In connection therewith, we have examined and relied upon original, certified, conformed, photostat or other copies of (a) the Second Amended and Restated Certificate of Incorporation of the Company and the Second Amended and Restated Bylaws of the Company; (b) resolutions of the board of directors of the Company; (c) the Registration Statement and the exhibits thereto; (d) the Warrants and (e) such corporate records of the Company, certificates of public officials, certificates of officers of the Company and other documents, agreements and instruments as we have deemed necessary as a basis for the opinions herein contained.
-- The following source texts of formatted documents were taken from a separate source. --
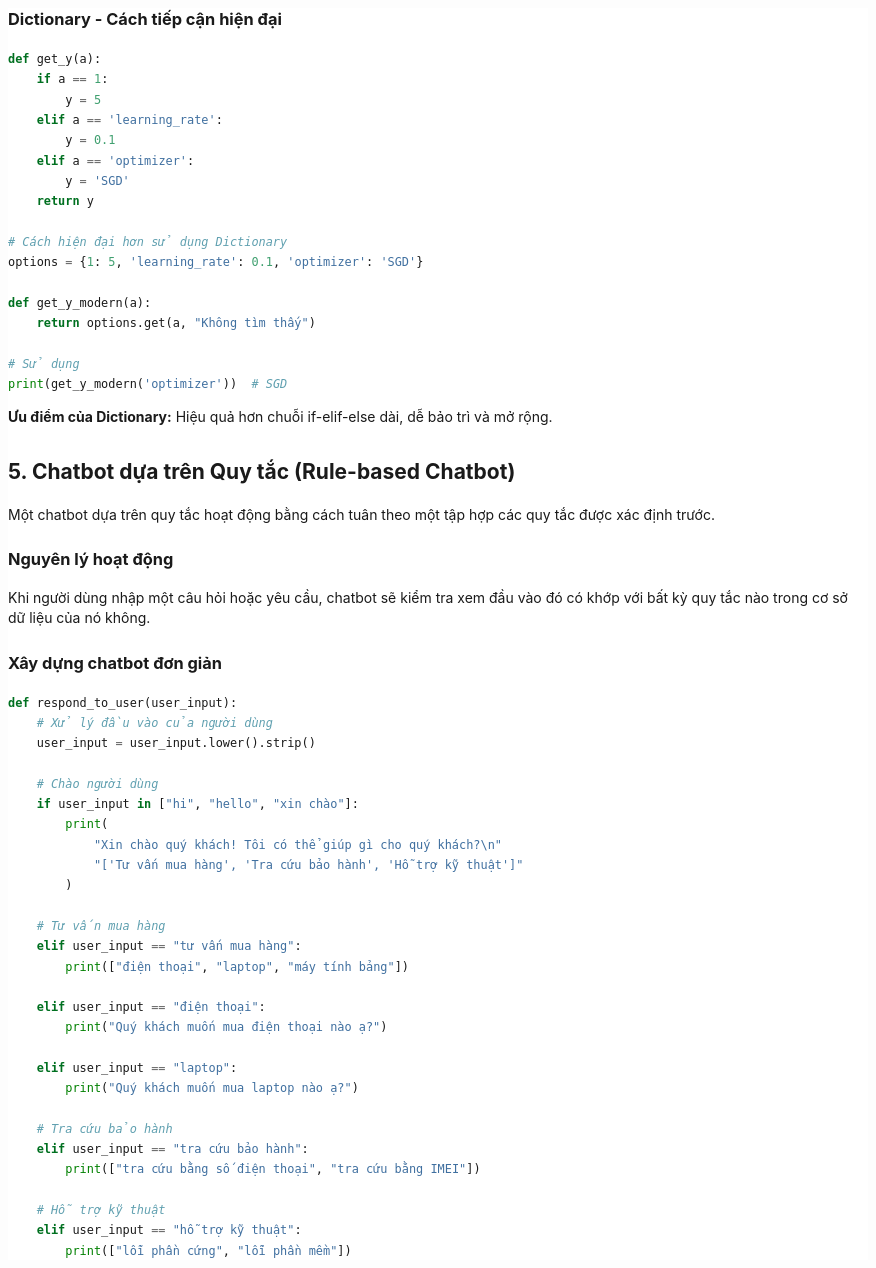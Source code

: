 ### Dictionary - Cách tiếp cận hiện đại

```python
def get_y(a):
    if a == 1:
        y = 5
    elif a == 'learning_rate':
        y = 0.1
    elif a == 'optimizer':
        y = 'SGD'
    return y

# Cách hiện đại hơn sử dụng Dictionary
options = {1: 5, 'learning_rate': 0.1, 'optimizer': 'SGD'}

def get_y_modern(a):
    return options.get(a, "Không tìm thấy")

# Sử dụng
print(get_y_modern('optimizer'))  # SGD
```

**Ưu điểm của Dictionary:** Hiệu quả hơn chuỗi if-elif-else dài, dễ bảo trì và mở rộng.

## 5. Chatbot dựa trên Quy tắc (Rule-based Chatbot)

Một chatbot dựa trên quy tắc hoạt động bằng cách tuân theo một tập hợp các quy tắc được xác định trước.

### Nguyên lý hoạt động

Khi người dùng nhập một câu hỏi hoặc yêu cầu, chatbot sẽ kiểm tra xem đầu vào đó có khớp với bất kỳ quy tắc nào trong cơ sở dữ liệu của nó không.

### Xây dựng chatbot đơn giản

```python
def respond_to_user(user_input):
    # Xử lý đầu vào của người dùng
    user_input = user_input.lower().strip()

    # Chào người dùng
    if user_input in ["hi", "hello", "xin chào"]:
        print(
            "Xin chào quý khách! Tôi có thể giúp gì cho quý khách?\n"
            "['Tư vấn mua hàng', 'Tra cứu bảo hành', 'Hỗ trợ kỹ thuật']"
        )
    
    # Tư vấn mua hàng
    elif user_input == "tư vấn mua hàng":
        print(["điện thoại", "laptop", "máy tính bảng"])
    
    elif user_input == "điện thoại":
        print("Quý khách muốn mua điện thoại nào ạ?")
    
    elif user_input == "laptop":
        print("Quý khách muốn mua laptop nào ạ?")
    
    # Tra cứu bảo hành
    elif user_input == "tra cứu bảo hành":
        print(["tra cứu bằng số điện thoại", "tra cứu bằng IMEI"])
    
    # Hỗ trợ kỹ thuật
    elif user_input == "hỗ trợ kỹ thuật":
        print(["lỗi phần cứng", "lỗi phần mềm"])
```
In all such examinations, we have assumed the genuineness of all signatures on original documents, and the conformity to originals or certified documents of all copies submitted to us as conformed, photostat or other copies. In passing upon certain corporate records and documents of the Company, we have necessarily assumed the correctness and completeness of the statements made or included therein by the Company, and we express no opinion thereon.

 

We have further assumed the legal capacity of natural persons, and we have assumed that each party to the documents we have examined or relied on (other than the Company) has the legal capacity or authority and has satisfied all legal requirements that are applicable to that party to the extent necessary to make such documents enforceable against that party.

 

Based on the foregoing, we are of the opinion that the Warrant Shares have been duly authorized by all necessary corporate action of the Company, and, upon (i) the due execution by the Company and registration by its transfer agent of such Warrant Shares, (ii) the issuance and delivery of such Warrant Shares upon exercise of the Warrants in accordance with the terms thereof and (iii) receipt by the Company of the consideration therefor in accordance with the terms of the Warrants, the Warrant Shares will be validly issued, fully paid and non-assessable.

 

 

437 Madison Ave., 25th Floor, New York, New York 10022-7001

Phone:  (212) 509-3900  Fax:  (212) 509-7239  Website: www.msk.com

 

 

 

 

 

 

August 18, 2025

Page 2

 

This opinion is being furnished in connection with the requirements of Item 601(b)(5) of Regulation S-K under the Act, and no opinion is expressed herein as to any matter pertaining to the contents of the Registration Statement, other than as expressly stated herein with respect to the resale of the Warrant Shares.

 

This opinion is opining upon and is limited to the Delaware General Corporation Law as such laws presently exist and to the facts as they presently exist. We express no opinion with respect to the effect or applicability of the laws of any other jurisdiction. We assume no obligation to revise or supplement this opinion letter should the laws of such jurisdiction be changed after the date hereof by legislative action, judicial decision, or otherwise.

 

We hereby consent to the use of this opinion letter as an exhibit to the Registration Statement, to the use of our name as the Company’s counsel and to all references made to us in the Registration Statement and in the prospectus forming a part thereof. In giving this consent, we do not admit that we are in the category of persons whose consent is required under Section 7 of the Act, or the rules and regulations promulgated thereunder. This opinion is given as of the date hereof, and we are under no duty to update the opinion contained herein.